How can we, mere hobbyists and weekend warriors do it?

Your thoughts?????


----------



## richgreer (Dec 25, 2009)

Particle board is made out of sawdust, but they have some super high pressure machines to make it. I can't envision a hobbyist being able to do something like that.

In this area there is a store called "Restore". It accepts donated construction items and resells them so they can be used again (doors, window, light fixtures, etc.) They are affiliated with Habitat for Humanity. They like to get sawdust. They mix it with old paint so they can properly dispose of the old paint. A good cause.


----------



## Elizabeth (Oct 17, 2009)

Thanks Rich, that's great to know. There's a ReStore in my area too.


----------



## sarahss (Feb 23, 2011)

you could use polyester resin. pen makers use it all the time-one guy even makes blanks out of PR and the skeletons inside the leaves of prickly pear cactus.


----------



## LisaC (Oct 10, 2009)

If you keep the wood species dust somewhat separated, you could find a natural dyer who might like to purchase the wood dust from you. The sawdust is valuable!


----------



## Raymond (Mar 12, 2008)

I tried burning it in my pellet stove. Made a awful mess. I now till it into the garden.


----------



## IkeandBerry (Jun 18, 2009)

If you know anyone who has chickens or small animals they might be interested in using it for bedding.


----------



## cabmaker (Sep 16, 2010)

I take alot of chips,( planer, shaper,etc.) to a local pet store. She has not had to buy any for several years. I still have to dump most of it though as it may contain too much fine stuff or unwanted species. Good luck with your plight.


----------



## SnowyRiver (Nov 14, 2008)

I use some of mine for fire starters for the fireplace…mix it with old melted candles and pour it into egg cartons. After it hardens you just break off one of the compartments and light it with a match….works great.
The rest of mine goes in the garden. I would think if pet stores take the sawdust, maybe the humane society or pet shelters might use it.


----------



## Sawdust2 (Mar 18, 2007)

US Composites makes Silmar41 which is one of the resins pen makers use to make blanks.
You can also use Alumilite.
Just google the terms to find out where to get the stuff.
I've used both for making pen blanks. Silmar41 is easier than Alumilite to use but has a pretty pervasive oder.
In either case it would probably make better material if you used pressure to set it.

It could be fun.

Lee


----------



## saw4fun (Apr 4, 2009)

http://www.pelletmasters.com/products/ I've seen these in a much larger scale but couldn't seem to find the website.


----------



## quartrsawn (Aug 8, 2009)

I read somewhere certain sawdusts are harmful to animals ,walnut I think is one of them.


----------



## boardmaker (Mar 8, 2011)

Another vote for the garden.


----------



## 280305 (Sep 28, 2008)

You might want to be careful of using black walnut dust/chips in the garden. There is much information available, and it is not all in agreement. Here is a place to start.


----------



## ken_c (Sep 28, 2009)

compost it in my woods - always hate doing that - would really like to sell it but I know of no buyers in my area. I just composted another 110 gallons of it :-(


----------



## Greedo (Apr 18, 2010)

a few people come to pick up some sawdust and chips for their chickens or rabbits, but i also keep a bag filled with only sawdust from the tablesaw. we use it to contain oil leaks and spills on the concrete from our farming equipment.
mechanic shops or garages may be interested in that aswell.

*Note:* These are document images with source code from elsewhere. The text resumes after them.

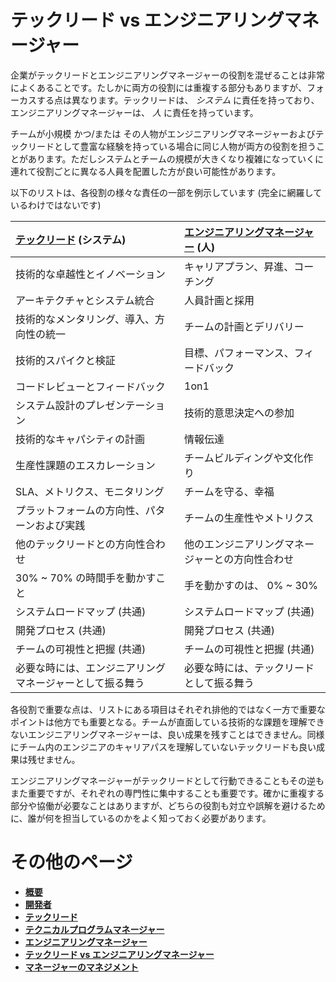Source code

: # テックリード vs エンジニアリングマネージャー

企業がテックリードとエンジニアリングマネージャーの役割を混ぜることは非常によくあることです。たしかに両方の役割には重複する部分もありますが、フォーカスする点は異なります。テックリードは、 *システム* に責任を持っており、エンジニアリングマネージャーは、 *人* に責任を持っています。

チームが小規模 かつ/または その人物がエンジニアリングマネージャーおよびテックリードとして豊富な経験を持っている場合に同じ人物が両方の役割を担うことがあります。ただしシステムとチームの規模が大きくなり複雑になっていくに連れて役割ごとに異なる人員を配置した方が良い可能性があります。

以下のリストは、各役割の様々な責任の一部を例示しています (完全に網羅しているわけではないです)

| [テックリード](TechLead.md) (システム) | [エンジニアリングマネージャー](EngineeringManager.md) (人)|
| :--- | :--- |
| 技術的な卓越性とイノベーション | キャリアプラン、昇進、コーチング |
| アーキテクチャとシステム統合 | 人員計画と採用 |
| 技術的なメンタリング、導入、方向性の統一 | チームの計画とデリバリー |
| 技術的スパイクと検証 | 目標、パフォーマンス、フィードバック |
| コードレビューとフィードバック | 1on1 |
| システム設計のプレゼンテーション | 技術的意思決定への参加 |
| 技術的なキャパシティの計画​ | 情報伝達 |
| 生産性課題のエスカレーション​ | チームビルディングや文化作り |
| SLA、メトリクス、モニタリング​ | チームを守る、幸福 |
| プラットフォームの方向性、パターンおよび実践 | チームの生産性やメトリクス |
| 他のテックリードとの方向性合わせ​ | 他のエンジニアリングマネージャーとの方向性合わせ |
| 30% ~ 70% の時間手を動かすこと | 手を動かすのは、 0% ~ 30% |
| システムロードマップ (共通) | システムロードマップ (共通) |
| 開発プロセス (共通)​ | 開発プロセス (共通) |
| チームの可視性と把握 (共通) | チームの可視性と把握 (共通) |
| 必要な時には、エンジニアリングマネージャーとして振る舞う | 必要な時には、テックリードとして振る舞う |

各役割で重要な点は、リストにある項目はそれぞれ排他的ではなく一方で重要なポイントは他方でも重要となる。チームが直面している技術的な課題を理解できないエンジニアリングマネージャーは、良い成果を残すことはできません。同様にチーム内のエンジニアのキャリアパスを理解していないテックリードも良い成果は残せません。

エンジニアリングマネージャーがテックリードとして行動できることもその逆もまた重要ですが、それぞれの専門性に集中することも重要です。確かに重複する部分や協働が必要なことはありますが、どちらの役割も対立や誤解を避けるために、誰が何を担当しているのかをよく知っておく必要があります。

# その他のページ

* [**概要**](README.md)
* [**開発者**](Developer.md)
* [**テックリード**](TechLead.md)
* [**テクニカルプログラムマネージャー**](TechnicalProgramManager.md)
* [**エンジニアリングマネージャー**](EngineeringManager.md)
* [**テックリード vs エンジニアリングマネージャー**](TechLead-EngineeringManager.md)
* [**マネージャーのマネジメント**](Managing-Managers.md)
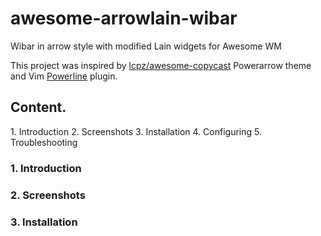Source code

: # awesome-arrowlain-wibar
Wibar in arrow style with modified Lain widgets for Awesome WM

This project was inspired by <a href="https://github.com/lcpz/awesome-copycats">lcpz/awesome-copycast<a> Powerarrow theme and Vim <a href="https://github.com/powerline/powerline">Powerline<a> plugin. 

<h2>Content.</h2>
1. Introduction
2. Screenshots
3. Installation
4. Configuring
5. Troubleshooting

<h3>1. Introduction</h3>

<h3>2. Screenshots</h3>

<h3>3. Installation</h3>
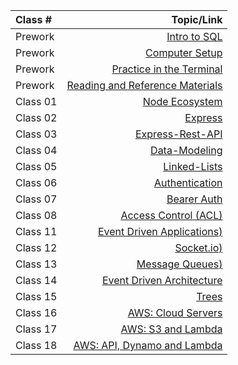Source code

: | Class #     | Topic/Link     |
| :---        |          ---: |
| Prework     | [Intro to SQL](introSQL.md)   |
| Prework     | [Computer Setup](computer-setup.md)   |
| Prework     | [Practice in the Terminal](terminal-prep.md)   |
| Prework     | [Reading and Reference Materials](reading-reference-material.md)   |
| Class 01     | [Node Ecosystem](Node-Ecosystem.md)   |
| Class 02     | [Express](Express.md)   |
| Class 03     | [Express-Rest-API](Express-Rest-API.md)   |
| Class 04     | [Data-Modeling](data-modeling.md)   |
| Class 05     | [Linked-Lists](Linked-Lists.md)   |
| Class 06     | [Authentication](Authentication.md)   |
| Class 07     | [Bearer Auth](Bearer-authorization.md)   |
| Class 08     | [Access Control (ACL)](Access-control.md)   |
| Class 11     | [Event Driven Applications)](Event-Driven-Applications.md)   |
| Class 12     | [Socket.io)](Socket-io.md)   |
| Class 13     | [Message Queues)](Message-Queues.md)   |
| Class 14     | [Event Driven Architecture](Event-Driven-Architecture.md)   |
| Class 15     | [Trees](tress.md)   |
| Class 16     | [AWS: Cloud Servers](AWS-Cloud-Servers.md)   |
| Class 17     | [AWS: S3 and Lambda](AWS-S3-Lambda.md)   |
| Class 18     | [AWS: API, Dynamo and Lambda](AWS-API-Dynamo-Lambda.md)   |



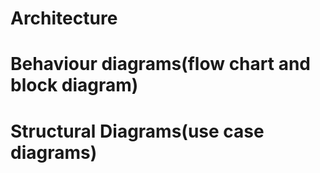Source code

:# Architecture
# Behaviour diagrams(flow chart and block diagram)
# Structural Diagrams(use case diagrams)
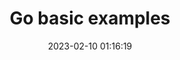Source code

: ---
title: Go basic examples
catalog: true
date: 2023-02-10 01:16:19
subtitle:
header-img:
tags:
categories: 
	- Basic
---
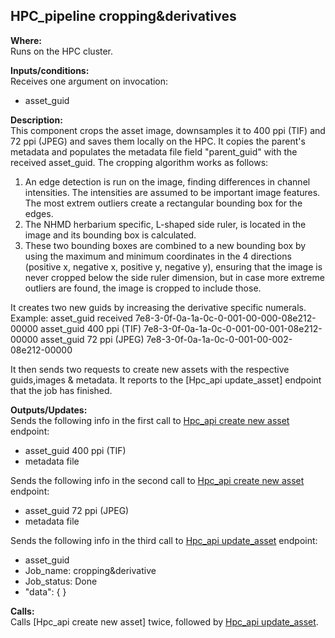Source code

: ## HPC_pipeline cropping&derivatives

**Where:**  
Runs on the HPC cluster.

**Inputs/conditions:**  
Receives one argument on invocation:
- asset_guid

**Description:**  
This component crops the asset image, downsamples it to 400 ppi (TIF) and 72 ppi (JPEG) and saves them locally on the HPC. It copies the parent's metadata and populates the metadata file field "parent_guid" with the received asset_guid.
The cropping algorithm works as follows:
1. An edge detection is run on the image, finding differences in channel intensities. The intensities are assumed to be important image features. The most extrem outliers create a rectangular bounding box for the edges.
2. The NHMD herbarium specific, L-shaped side ruler, is located in the image and its bounding box is calculated.
3. These two bounding boxes are combined to a new bounding box by using the maximum and minimum coordinates in the 4 directions (positive x, negative x, positive y, negative y), ensuring that the image is never cropped below the side ruler dimension, but in case more extreme outliers are found, the image is cropped to include those.


It creates two new guids by increasing the derivative specific numerals.
Example: 
asset_guid received         7e8-3-0f-0a-1a-0c-0-001-00-000-08e212-00000
asset_guid 400 ppi (TIF)    7e8-3-0f-0a-1a-0c-0-001-00-001-08e212-00000
asset_guid 72 ppi (JPEG)    7e8-3-0f-0a-1a-0c-0-001-00-002-08e212-00000

It then sends two requests to create new assets with the respective guids,images & metadata.
It reports to the [Hpc_api update_asset] endpoint that the job has finished.

**Outputs/Updates:**  
Sends the following info in the first call to [Hpc_api create new asset]() endpoint:
- asset_guid 400 ppi (TIF)
- metadata file

Sends the following info in the second call to [Hpc_api create new asset]() endpoint:
- asset_guid 72 ppi (JPEG)
- metadata file

Sends the following info in the third call to [Hpc_api update_asset](https://github.com/NHMDenmark/DaSSCo-Integration/blob/main/Documentation/Component_write_up/hpc_api_update_asset.md) endpoint:
- asset_guid
- Job_name: cropping&derivative
- Job_status: Done
- "data": { }

**Calls:**  
Calls [Hpc_api create new asset]  twice, followed by [Hpc_api update_asset](https://github.com/NHMDenmark/DaSSCo-Integration/blob/main/Documentation/Component_write_up/hpc_api_update_asset.md).
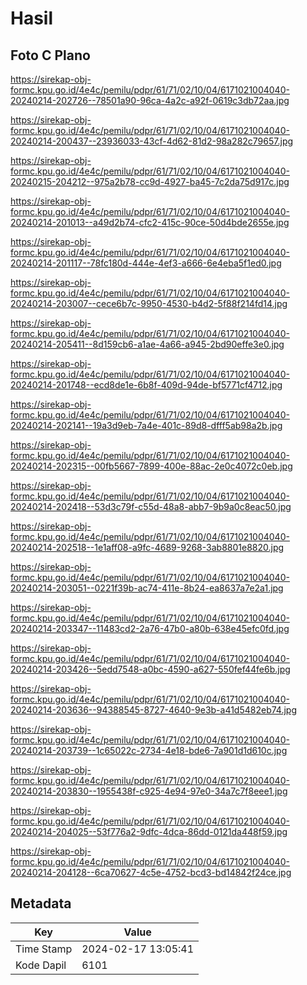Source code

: # Hasil

## Foto C Plano

https://sirekap-obj-formc.kpu.go.id/4e4c/pemilu/pdpr/61/71/02/10/04/6171021004040-20240214-202726--78501a90-96ca-4a2c-a92f-0619c3db72aa.jpg

https://sirekap-obj-formc.kpu.go.id/4e4c/pemilu/pdpr/61/71/02/10/04/6171021004040-20240214-200437--23936033-43cf-4d62-81d2-98a282c79657.jpg

https://sirekap-obj-formc.kpu.go.id/4e4c/pemilu/pdpr/61/71/02/10/04/6171021004040-20240215-204212--975a2b78-cc9d-4927-ba45-7c2da75d917c.jpg

https://sirekap-obj-formc.kpu.go.id/4e4c/pemilu/pdpr/61/71/02/10/04/6171021004040-20240214-201013--a49d2b74-cfc2-415c-90ce-50d4bde2655e.jpg

https://sirekap-obj-formc.kpu.go.id/4e4c/pemilu/pdpr/61/71/02/10/04/6171021004040-20240214-201117--78fc180d-444e-4ef3-a666-6e4eba5f1ed0.jpg

https://sirekap-obj-formc.kpu.go.id/4e4c/pemilu/pdpr/61/71/02/10/04/6171021004040-20240214-203007--cece6b7c-9950-4530-b4d2-5f88f214fd14.jpg

https://sirekap-obj-formc.kpu.go.id/4e4c/pemilu/pdpr/61/71/02/10/04/6171021004040-20240214-205411--8d159cb6-a1ae-4a66-a945-2bd90effe3e0.jpg

https://sirekap-obj-formc.kpu.go.id/4e4c/pemilu/pdpr/61/71/02/10/04/6171021004040-20240214-201748--ecd8de1e-6b8f-409d-94de-bf5771cf4712.jpg

https://sirekap-obj-formc.kpu.go.id/4e4c/pemilu/pdpr/61/71/02/10/04/6171021004040-20240214-202141--19a3d9eb-7a4e-401c-89d8-dfff5ab98a2b.jpg

https://sirekap-obj-formc.kpu.go.id/4e4c/pemilu/pdpr/61/71/02/10/04/6171021004040-20240214-202315--00fb5667-7899-400e-88ac-2e0c4072c0eb.jpg

https://sirekap-obj-formc.kpu.go.id/4e4c/pemilu/pdpr/61/71/02/10/04/6171021004040-20240214-202418--53d3c79f-c55d-48a8-abb7-9b9a0c8eac50.jpg

https://sirekap-obj-formc.kpu.go.id/4e4c/pemilu/pdpr/61/71/02/10/04/6171021004040-20240214-202518--1e1aff08-a9fc-4689-9268-3ab8801e8820.jpg

https://sirekap-obj-formc.kpu.go.id/4e4c/pemilu/pdpr/61/71/02/10/04/6171021004040-20240214-203051--0221f39b-ac74-411e-8b24-ea8637a7e2a1.jpg

https://sirekap-obj-formc.kpu.go.id/4e4c/pemilu/pdpr/61/71/02/10/04/6171021004040-20240214-203347--11483cd2-2a76-47b0-a80b-638e45efc0fd.jpg

https://sirekap-obj-formc.kpu.go.id/4e4c/pemilu/pdpr/61/71/02/10/04/6171021004040-20240214-203426--5edd7548-a0bc-4590-a627-550fef44fe6b.jpg

https://sirekap-obj-formc.kpu.go.id/4e4c/pemilu/pdpr/61/71/02/10/04/6171021004040-20240214-203636--94388545-8727-4640-9e3b-a41d5482eb74.jpg

https://sirekap-obj-formc.kpu.go.id/4e4c/pemilu/pdpr/61/71/02/10/04/6171021004040-20240214-203739--1c65022c-2734-4e18-bde6-7a901d1d610c.jpg

https://sirekap-obj-formc.kpu.go.id/4e4c/pemilu/pdpr/61/71/02/10/04/6171021004040-20240214-203830--1955438f-c925-4e94-97e0-34a7c7f8eee1.jpg

https://sirekap-obj-formc.kpu.go.id/4e4c/pemilu/pdpr/61/71/02/10/04/6171021004040-20240214-204025--53f776a2-9dfc-4dca-86dd-0121da448f59.jpg

https://sirekap-obj-formc.kpu.go.id/4e4c/pemilu/pdpr/61/71/02/10/04/6171021004040-20240214-204128--6ca70627-4c5e-4752-bcd3-bd14842f24ce.jpg


## Metadata

| Key        | Value               |
| ---------- | ------------------- |
| Time Stamp | 2024-02-17 13:05:41 |
| Kode Dapil | 6101                |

other than that we have been thinking about buying a "briket" press that makes logs from sawdust for burning in the stove, but the cost is between €14000 and 20000 for a small unit!


----------



## barefootguy (Mar 9, 2011)

I prefer to compost any excess sawdust since adding it into the soil in gardens is known to rob the soil of Nitrogen as it breaks down.

I also use sawdust for filtering my Home Made Biodiesel. I make Biodiesel at home (for $1.00, which is great right now) and it when making biodiesel you have to clean the impurities out of it after making it. Turns out that sawdust does a great job of this, although hardwood sawdust is best. Then it can be composted when spent, or burned in wood stoves for great heat output.

We've had friends make us the starter cubes before when we had a wood stove, but they used muffin tins for a larger size. Worked great but now we have a pellet stove so that doesn't work anymore.

Using some to stir into old paint that's almost gone is a good idea, and required around here if you want to dispose of it properly (or for larger amounts they take it and make cheap paint from all the colors).

If you need to give it away, I would suggest running free ads in local papers, craigslist or a yahoo 'Freecycle' group offering to give away any you can't use, and it will go to good uses.


----------



## DylanC (Jan 29, 2011)

I think in order to get a workable piece of material (i.e. one that could be turned, sawed, sanded, etc.) you would need to apply pressure like others here have said. The hardest part of that would be the mold. You'd need something that you could easily clamp or put in a vice to apply pressure, and that could also be disassembled into a couple of pieces so you could get the material back out. Not an impossible task, but it would take a bit of work, I bet.


----------